Hockman completed just shy of 64% of his passes with 12/8 TD/INT ratio. Leary completed 60% of his 110 attempts with an 8/2 ratio before getting injured. On the plus side, while neither player is a game-breaker, the Wolfpack have a lot of skill position talent once again. That includes running back Zonovan Knight, who had 5.6 yards per carry and nine of the 18 rushing scores for NC State.
This is an NC State offense that had 5.61 yards per play during the regular season. That was good for a +0.14 yards per play differential with a defense that allowed 5.47. Kentucky was on the minus side, which has probably kept this line down, even though there is a huge strength of schedule disparity between the two teams.
Per Sagarin, NC State played the 67th-ranked schedule. Kentucky played the 11th. Even though NC State won four more games, Sagarin has Kentucky ranked higher. Dave Doeren is 3-2 straight up and against the spread in bowl games. NC State missed one last season and got waxed by a ranked Texas A&M team two years ago.
Pick & Analysis
NC State allowed 4.1 yards per carry on the ground. Kentucky wants to run the ball. They only averaged 124 passing yards per game during the regular season. That will be the matchup here. Can the NC State defense get a push and stuff the run?

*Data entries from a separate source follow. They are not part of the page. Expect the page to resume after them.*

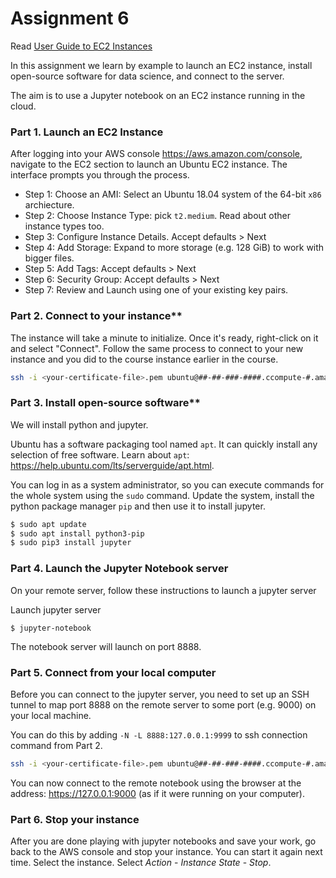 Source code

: # Assignment 6

Read [User Guide to EC2 Instances](https://docs.aws.amazon.com/AWSEC2/latest/UserGuide/concepts.html)

In this assignment we learn by example to launch an EC2 instance, install open-source software for data science, and connect to the server.

The aim is to use a Jupyter notebook on an EC2 instance running in the cloud. 

### Part 1. Launch an EC2 Instance
After logging into your AWS console https://aws.amazon.com/console, navigate to the EC2 section to launch an Ubuntu EC2 instance. The interface prompts you through the process. 
 * Step 1: Choose an AMI: Select an Ubuntu 18.04 system of the 64-bit `x86` archiecture.  
 * Step 2: Choose Instance Type: pick `t2.medium`. Read about other instance types too. 
 * Step 3: Configure Instance Details. Accept defaults > Next
 * Step 4: Add Storage: Expand to more storage (e.g. 128 GiB) to work with bigger files.
 * Step 5: Add Tags: Accept defaults > Next
 * Step 6: Security Group: Accept defaults > Next
 * Step 7: Review and Launch using one of your existing key pairs.

### Part 2. Connect to your instance**
 The instance will take a minute to initialize. Once it's ready, right-click on it and select "Connect". Follow the same process to connect to your new instance and you did to the course instance earlier in the course. 
```bash
ssh -i <your-certificate-file>.pem ubuntu@##-##-###-####.ccompute-#.amazonaws.com
```

### Part 3. Install open-source software** 
We will install python and jupyter. 

Ubuntu has a software packaging tool named `apt`.  It can quickly install any selection of free software. Learn about `apt`: https://help.ubuntu.com/lts/serverguide/apt.html.

You can log in as a system administrator, so you can execute commands for the whole system using the `sudo` command. Update the system, install the python package manager `pip` and then use it to install jupyter.

```bash 
$ sudo apt update 
$ sudo apt install python3-pip
$ sudo pip3 install jupyter 
```

### Part 4. Launch the Jupyter Notebook server
On your remote server, follow these instructions to launch a jupyter server 

Launch jupyter server 
```
$ jupyter-notebook 
```
The notebook server will launch on port 8888.

### Part 5. Connect from your local computer 

Before you can connect to the jupyter server, you need to set up an SSH tunnel to map port 8888 on the remote server to some port (e.g. 9000) on your local machine. 

You can do this by adding `-N -L 8888:127.0.0.1:9999` to ssh connection command from Part 2.

```bash
ssh -i <your-certificate-file>.pem ubuntu@##-##-###-####.ccompute-#.amazonaws.com -N -L 8888:127.0.0.1:9999
```

You can now connect to the remote notebook using the browser at the address: https://127.0.0.1:9000 (as if it were running on your computer).

### Part 6. Stop your instance 
After you are done playing with jupyter notebooks and save your work, go back to the AWS console and stop your instance. You can start it again next time. 
Select the instance. Select *Action* - *Instance State* - *Stop*.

Kentucky’s defense was gashed by teams like Alabama and Florida, just like most defenses around the country would be, but they played very well against comparable competition and we could put NC State in that boat. It is fair to wonder how invested both teams are with a long layoff and a bunch of practices to play what is essentially one more road game.
We’ll boil the handicap down to one simple stat. Kentucky is +7 in turnover margin and NC State is -3. Kentucky’s risk-averse offense maintains better control of the football. That would be enough to lean the Kentucky way. The four-point move on the total has already extracted some line value out of that bet.